ANN: Knet v1.2.0: iterators, iterators, iterators


#1

The new Knet release is all about iterators: iterators for minibatching, iterators for training, iterators for monitoring, convergence etc. Why am I so excited about iterators all of a sudden? Allow me to explain:

Knet has used iterators for data generation since 2015. That was about it until recently when I was looking for a way to improve the training interface. See, at the core of every deep learning project there is a training loop that looks like this:

function train(model,data)
    for (x,y) in data
        # improve model parameters so model(x) approaches y
    end
end

And these things can run for hours or days. You want the user to have full control of this loop: how many iterations to go, how to detect convergence and quit, how to monitor progress, how to take model snapshots or measure dev accuracy every n iterations etc.

My original (non)solution was to write a new train function for every experiment. Why restrict the user with a bad interface when they can write their own 5 line loop? (of course you can take this idea a bit further and start thinking why write any package at all but that’s another discussion).

My next (pseudo)solution was to provide a train function with lots of keyword arguments. I soon gave up on that idea when it became clear that I was on my way to implementing a Turing complete programming language using keyword arguments.

Then I thought I had a brilliant flash of insight based on callback functions. See if train just accepts a callback function that gets called inside the for loop, the user can implement any behavior:

function train(model,data,callback)
    for (x,y) in data
        callback() || break
        # improve model parameters so model(x) approaches y
    end
end

You want to display a progress bar, do something every n iterations, or quit after N iterations? Just implement some callback function with state and you are all set! Brilliant? Everybody hated it. Including me. It turns out callback functions are awkward to write and do not lead to very readable code.

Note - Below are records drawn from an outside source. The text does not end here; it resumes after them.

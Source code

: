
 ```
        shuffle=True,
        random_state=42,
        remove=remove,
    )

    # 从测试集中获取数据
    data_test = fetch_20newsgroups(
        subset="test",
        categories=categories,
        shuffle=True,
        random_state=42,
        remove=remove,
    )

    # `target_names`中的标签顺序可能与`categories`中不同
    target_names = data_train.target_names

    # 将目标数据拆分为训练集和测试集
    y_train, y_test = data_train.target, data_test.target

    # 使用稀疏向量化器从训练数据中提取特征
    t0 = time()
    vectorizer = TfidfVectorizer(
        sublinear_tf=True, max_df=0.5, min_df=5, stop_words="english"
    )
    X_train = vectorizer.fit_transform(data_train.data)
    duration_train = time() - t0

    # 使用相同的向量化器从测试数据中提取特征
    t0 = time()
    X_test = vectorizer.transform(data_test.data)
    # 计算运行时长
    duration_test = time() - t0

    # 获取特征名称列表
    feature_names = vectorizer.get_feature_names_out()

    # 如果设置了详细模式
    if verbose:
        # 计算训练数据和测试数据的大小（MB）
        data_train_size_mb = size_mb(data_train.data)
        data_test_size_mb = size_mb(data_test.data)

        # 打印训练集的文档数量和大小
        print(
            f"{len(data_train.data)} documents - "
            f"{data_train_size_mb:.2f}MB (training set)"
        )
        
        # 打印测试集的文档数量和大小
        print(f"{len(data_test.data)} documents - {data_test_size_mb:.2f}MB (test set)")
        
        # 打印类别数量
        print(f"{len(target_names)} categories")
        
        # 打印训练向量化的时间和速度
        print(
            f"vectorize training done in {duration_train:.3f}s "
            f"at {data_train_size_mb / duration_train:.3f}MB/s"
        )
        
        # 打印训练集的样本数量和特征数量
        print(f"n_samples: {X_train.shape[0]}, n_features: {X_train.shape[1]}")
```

Then finally I rediscovered iterators, and iterators that wrap other iterators (inspired by Tqdm.jl). I knew iterators can be these lazy collections that produce their next element only when asked. (Here is a summary with doc links to refresh your memory). See, once you implement the training loop as an iterator you can pause, restart and terminate it whenever you want:

train(model,data) = ((update model and return loss) for (x,y) in data)

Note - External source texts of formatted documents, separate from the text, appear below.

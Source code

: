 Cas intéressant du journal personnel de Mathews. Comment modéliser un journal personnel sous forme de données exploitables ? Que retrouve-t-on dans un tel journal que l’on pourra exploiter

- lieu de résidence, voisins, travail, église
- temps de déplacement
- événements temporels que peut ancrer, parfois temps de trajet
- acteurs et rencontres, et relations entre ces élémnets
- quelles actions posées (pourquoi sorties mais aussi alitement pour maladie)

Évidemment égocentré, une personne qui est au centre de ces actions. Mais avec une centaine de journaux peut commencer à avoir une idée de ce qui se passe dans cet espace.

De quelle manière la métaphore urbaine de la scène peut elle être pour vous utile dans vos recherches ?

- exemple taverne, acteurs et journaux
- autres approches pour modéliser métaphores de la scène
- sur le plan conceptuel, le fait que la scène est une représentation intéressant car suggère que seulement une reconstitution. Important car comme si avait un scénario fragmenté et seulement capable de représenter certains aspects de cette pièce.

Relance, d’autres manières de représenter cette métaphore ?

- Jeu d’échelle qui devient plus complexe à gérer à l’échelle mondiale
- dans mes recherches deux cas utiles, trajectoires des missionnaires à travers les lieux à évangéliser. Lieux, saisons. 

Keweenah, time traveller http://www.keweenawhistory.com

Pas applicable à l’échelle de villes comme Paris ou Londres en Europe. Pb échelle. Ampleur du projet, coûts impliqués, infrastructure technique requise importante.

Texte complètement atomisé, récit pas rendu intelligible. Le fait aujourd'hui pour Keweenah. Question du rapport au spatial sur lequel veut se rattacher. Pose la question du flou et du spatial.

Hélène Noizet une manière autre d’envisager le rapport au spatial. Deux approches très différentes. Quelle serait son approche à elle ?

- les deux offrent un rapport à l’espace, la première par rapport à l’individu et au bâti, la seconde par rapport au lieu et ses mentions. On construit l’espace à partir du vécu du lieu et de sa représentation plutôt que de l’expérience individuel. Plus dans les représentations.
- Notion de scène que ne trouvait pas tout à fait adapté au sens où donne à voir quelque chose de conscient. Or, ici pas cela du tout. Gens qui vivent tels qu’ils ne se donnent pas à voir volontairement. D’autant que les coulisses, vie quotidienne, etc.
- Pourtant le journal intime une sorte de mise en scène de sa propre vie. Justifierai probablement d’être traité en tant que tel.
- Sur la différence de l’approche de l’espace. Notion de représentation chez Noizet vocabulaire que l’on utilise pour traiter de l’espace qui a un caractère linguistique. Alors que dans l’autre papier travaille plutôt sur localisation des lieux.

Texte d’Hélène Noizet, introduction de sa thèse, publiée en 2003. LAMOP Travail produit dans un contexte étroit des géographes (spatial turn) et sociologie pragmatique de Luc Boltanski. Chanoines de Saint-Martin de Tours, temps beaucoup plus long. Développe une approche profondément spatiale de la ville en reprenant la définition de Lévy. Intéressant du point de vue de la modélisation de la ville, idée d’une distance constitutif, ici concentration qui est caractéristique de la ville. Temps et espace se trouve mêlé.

What I realized iterators also do is turn the for loop inside out! Make its guts visible so one has explicit control: You can monitor and display its progress, take snapshots or whatever all with very explicit and readable code. Here are some actual examples from Knet v1.2.0. (sgd is a training iterator, f is the model, d is the data):

  • To display a progress bar use progress(sgd(f,d)).
  • To run until convergence use converge(sgd(f,cycle(d))).
  • To run multiple epochs use sgd(f,repeat(d,n)).
  • To run a given number of iterations use sgd(f,take(cycle(d),n)).
  • To do a task every n iterations use: (task(x) for x in every(n, sgd(f,cycle(d))))

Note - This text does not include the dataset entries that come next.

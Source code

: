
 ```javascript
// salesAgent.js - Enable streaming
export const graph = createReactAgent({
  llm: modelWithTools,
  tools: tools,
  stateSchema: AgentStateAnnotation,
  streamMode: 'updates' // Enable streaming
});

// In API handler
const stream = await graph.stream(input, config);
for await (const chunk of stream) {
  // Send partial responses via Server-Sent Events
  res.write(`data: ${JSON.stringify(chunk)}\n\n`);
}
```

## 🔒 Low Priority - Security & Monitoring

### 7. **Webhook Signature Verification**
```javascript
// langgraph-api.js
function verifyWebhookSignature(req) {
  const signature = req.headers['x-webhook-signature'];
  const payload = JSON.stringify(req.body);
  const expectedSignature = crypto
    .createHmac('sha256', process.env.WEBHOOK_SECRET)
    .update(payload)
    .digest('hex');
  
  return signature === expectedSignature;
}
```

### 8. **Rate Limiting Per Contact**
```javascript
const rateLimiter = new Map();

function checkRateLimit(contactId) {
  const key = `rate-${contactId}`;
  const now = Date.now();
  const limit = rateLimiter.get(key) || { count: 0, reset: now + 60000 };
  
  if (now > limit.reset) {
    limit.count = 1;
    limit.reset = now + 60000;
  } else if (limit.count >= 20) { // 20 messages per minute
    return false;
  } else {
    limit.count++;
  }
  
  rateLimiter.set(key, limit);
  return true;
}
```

Each of the functions like progress, converge, sgd etc. take and return iterators. So they can be composed like crazy. Here is how to (1) train a model on dtrn, (2) measuring loss on dtst every 100 iterations, (3) quitting when dtst performance converges, and (4) displaying a progress bar from the Knet tutorial:

a = adam(model,cycle(dtrn))
b = (model(dtst) for _ in every(100,a))
c = converge(b, alpha=0.1)
progress!(c, alpha=1)

The code reads like the English description! Imagine trying to implement this using keyword arguments or callback functions… and that is why I am excited about iterators.

enjoy,
deniz

P.S. the more nitpicky reader will probably point out that I should have called these things generators or coroutines or streams or something rather than iterators, but you get the idea.

P.P.S. every(n,itr) = (x for (i,x) in enumerate(itr) if i%n == 0) should be a Julia primitive.


#2

This is really nice idea.


#3

This is really cool: it’s not my intention to do self-promotion, but this reminds me the obsession for iterators I had last summer. If I understand this correctly, you’re talking about the same idea of wrapping iterables, right?


#4

This looks awesome and your enthusiasm about iterators is contagious. I can see how I might use them for numerical simulations as well :+1:


#5

IterTools.jl has takenth which is essentially the same:

help?> IterTools.takenth
  takenth(xs, n)

  Iterate through every nth element of xs.

  julia> collect(takenth(5:15,3))
  3-element Array{Int64,1}:
    7
   10
   13

#6

Thanks, that blog post is awesome. I actually return to it from time to time as a reference, next to the Julia docs :smile:


#7

Thanks for sharing. I wish I had read your post sooner!


#8

Nice, @denizyuret @lostella, I like those iterators.
Did you ever consider putting some in a separate lightweight package or add them to IterTools.jl?
Halting, side effects, sampling and timing is useful in so many contexts…


#9

I did. One more package on iteration tools does not make much sense to me, probably it would be better to include them in IterTools. The sample one could really be just an option of takenth (something like include_last=False).